Institute for Science and Society

Climate Change as a Complex Social Issue

From Greenhouse Effect to Climategate

Public debates about climate change have been characterised by slow periods of consensus and concern but also by sudden peaks in attention and controversy. In recent decades, the public debate surrounding man-made climate change has evolved from climate scientists' warnings about the 'greenhouse effect' and the rise in media attention to this complex problem in the 1980s and 1990s to public distrust sparked by 'climategate' in 2009.

CSET Building

This multiple complexity makes climate change not only a fascinating case for research into the relation between science and society, the dynamics of communication, the emergence and development of protest movements, but also for a systematic, comparative study of the dynamics of social change and human responses to social change.

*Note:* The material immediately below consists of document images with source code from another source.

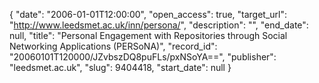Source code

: {
  "date": "2006-01-01T12:00:00", 
  "open_access": true, 
  "target_url": "http://www.leedsmet.ac.uk/inn/persona/", 
  "description": "", 
  "end_date": null, 
  "title": "Personal Engagement with Repositories through Social Networking Applications (PERSoNA)", 
  "record_id": "20060101T120000/JZvbszDQ8puFLs/pxNSoYA==", 
  "publisher": "leedsmet.ac.uk", 
  "slug": 9404418, 
  "start_date": null
}

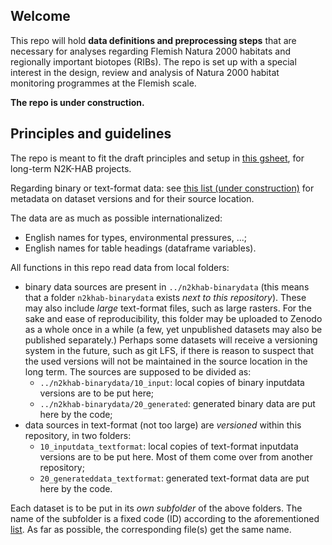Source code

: ## Welcome

This repo will hold **data definitions and preprocessing steps** that are necessary for analyses regarding Flemish Natura 2000 habitats and regionally important biotopes (RIBs).
The repo is set up with a special interest in the design, review and analysis of Natura 2000 habitat monitoring programmes at the Flemish scale.

**The repo is under construction.**

## Principles and guidelines

The repo is meant to fit the draft principles and setup in [this gsheet](https://docs.google.com/spreadsheets/d/18U4AmiMnnApbgQTnfWbeZ3dAH3_4ISxUob_SX-maKV8), for long-term N2K-HAB projects.

Regarding binary or text-format data: see [this list (under construction)](https://docs.google.com/spreadsheets/d/1E8ERlfYwP3OjluL8d7_4rR1W34ka4LRCE35JTxf3WMI) for metadata on dataset versions and for their source location.

The data are as much as possible internationalized:

- English names for types, environmental pressures, ...;
- English names for table headings (dataframe variables).

All functions in this repo read data from local folders:

- binary data sources are present in `../n2khab-binarydata` (this means that a folder `n2khab-binarydata` exists _next to this repository_).
These may also include _large_ text-format files, such as large rasters.
For the sake and ease of reproducibility, this folder may be uploaded to Zenodo as a whole once in a while (a few, yet unpublished datasets may also be published separately.)
Perhaps some datasets will receive a versioning system in the future, such as git LFS, if there is reason to suspect that the used versions will not be maintained in the source location in the long term.
The sources are supposed to be divided as:
    - `../n2khab-binarydata/10_input`: local copies of binary inputdata versions are to be put here;
    - `../n2khab-binarydata/20_generated`: generated binary data are put here by the code;
- data sources in text-format (not too large) are _versioned_ within this repository, in two folders:
    - `10_inputdata_textformat`: local copies of text-format inputdata versions are to be put here. Most of them come over from another repository;
    - `20_generateddata_textformat`: generated text-format data are put here by the code.
    
Each dataset is to be put in its *own subfolder* of the above folders.
The name of the subfolder is a fixed code (ID) according to the aforementioned [list](https://docs.google.com/spreadsheets/d/1E8ERlfYwP3OjluL8d7_4rR1W34ka4LRCE35JTxf3WMI).
As far as possible, the corresponding file(s) get the same name.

  • What brings about these patterns of interest and engagement or else doubt and denial in relation to climate change?
  • Who are the social actors that cause them?
  • What is the role of language (and especially of metaphor)? 
  • What are the social representations surrounding climate change and how are they formed? 
  • How do social actors respond to these representations? 
  • How are all these factors interlinked?
  • And what role do social and technological networks play in this process?

Drawing upon theory from sociology, linguistics and social psychology, researchers from the UK and the Netherlands explore these questions in an ESRC/ORA-funded multi-methodological project dealing with climate change as a complex social issue.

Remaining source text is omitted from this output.